I suppose the reason I dislike Cloudworks so much is down to its lack of agility in supporting conversations, which in turn makes it feel sterile and inhospitable (a bit of a current theme with me). It’s just so hard to get a sense of people in there. For me, this experience confirms that eLearning technologies can no longer be considered as tools rather they’re sites of practice, places where people go to learn (Goodfellow & Lee, 2007).

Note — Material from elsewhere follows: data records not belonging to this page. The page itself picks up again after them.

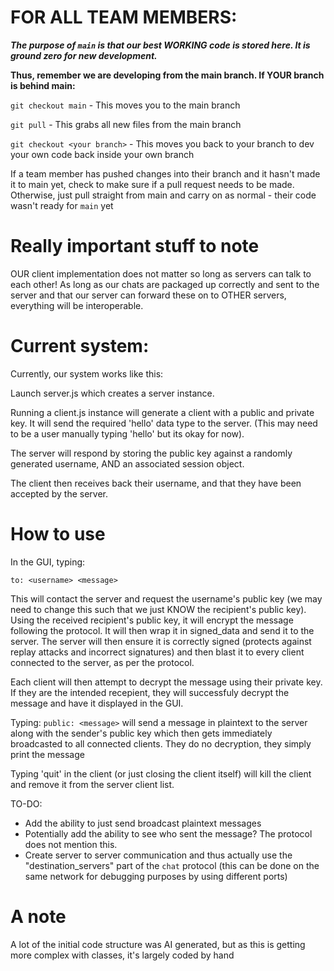 # FOR ALL TEAM MEMBERS:

***The purpose of `main` is that our best WORKING code is stored here. It is ground zero for new development.***

**Thus, remember we are developing from the main branch. If YOUR branch is behind main:**

`git checkout main` - This moves you to the main branch

`git pull` - This grabs all new files from the main branch

`git checkout <your branch>` - This moves you back to your branch to dev your own code back inside your own branch

If a team member has pushed changes into their branch and it hasn't made it to main yet, check to make sure if a pull request needs to be made. Otherwise, just pull straight from main and carry on as normal - their code wasn't ready for `main` yet

# Really important stuff to note

OUR client implementation does not matter so long as servers can talk to each other! As long as our chats are packaged up correctly and sent to the server and that our server can forward these on to OTHER servers, everything will be interoperable.

# Current system:

Currently, our system works like this:

Launch server.js which creates a server instance.

Running a client.js instance will generate a client with a public and private key. It will send the required 'hello' data type to the server. (This may need to be a user manually typing 'hello' but its okay for now).

The server will respond by storing the public key against a randomly generated username, AND an associated session object. 

The client then receives back their username, and that they have been accepted by the server.

# How to use

In the GUI, typing:

`to: <username> <message>`

This will contact the server and request the username's public key (we may need to change this such that we just KNOW the recipient's public key). Using the received recipient's public key, it will encrypt the message following the protocol. It will then wrap it in signed_data and send it to the server. The server will then ensure it is correctly signed (protects against replay attacks and incorrect signatures) and then blast it to every client connected to the server, as per the protocol.

Each client will then attempt to decrypt the message using their private key. If they are the intended recepient, they will successfuly decrypt the message and have it displayed in the GUI.

Typing: `public: <message>` will send a message in plaintext to the server along with the sender's public key which then gets immediately broadcasted to all connected clients. They do no decryption, they simply print the message

Typing 'quit' in the client (or just closing the client itself) will kill the client and remove it from the server client list.

TO-DO: 
- Add the ability to just send broadcast plaintext messages
- Potentially add the ability to see who sent the message? The protocol does not mention this.
- Create server to server communication and thus actually use the "destination_servers" part of the `chat` protocol (this can be done on the same network for debugging purposes by using different ports)

# A note

A lot of the initial code structure was AI generated, but as this is getting more complex with classes, it's largely coded by hand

In my mind, the idea of  sites of practice somehow fits with the camping related conversation that sprang up on Twitter during the convergence session on Tuesday (“storified” here) and also links to not just personal learning environments (PLEs) but to many Web 2.0 pedagogies, none more so than rhizomatic learning, which partly triggered the camping conversation in the first place.

Learning intents
Learning intents

Returning to the the learning objectives of the week, I feel that I achieved those designed by the course team but I didn’t articulate any of my own. However, as the week unfolded, I decided that my goal was simply to hang on, because there’s no two ways about it, it was a difficult process to work your way through. Hopefully, things will be more straight forward from now on as I’ve emerged from week 1 with not just a fascinating project but a strong partner too. I’m looking forward to finding a learning design solution to Jane Challinor’s call of “let’s get digital”.

Image source: http://www.flickr.com/photos/vcp-bretten/1102756605/

References:

Goodfellow, R. and Lea, M. R., (2007) Challenging e-learning in the university : a literacies perspective. Maidenhead: McGraw Hill Society for Research into Higher Education and Open University Press.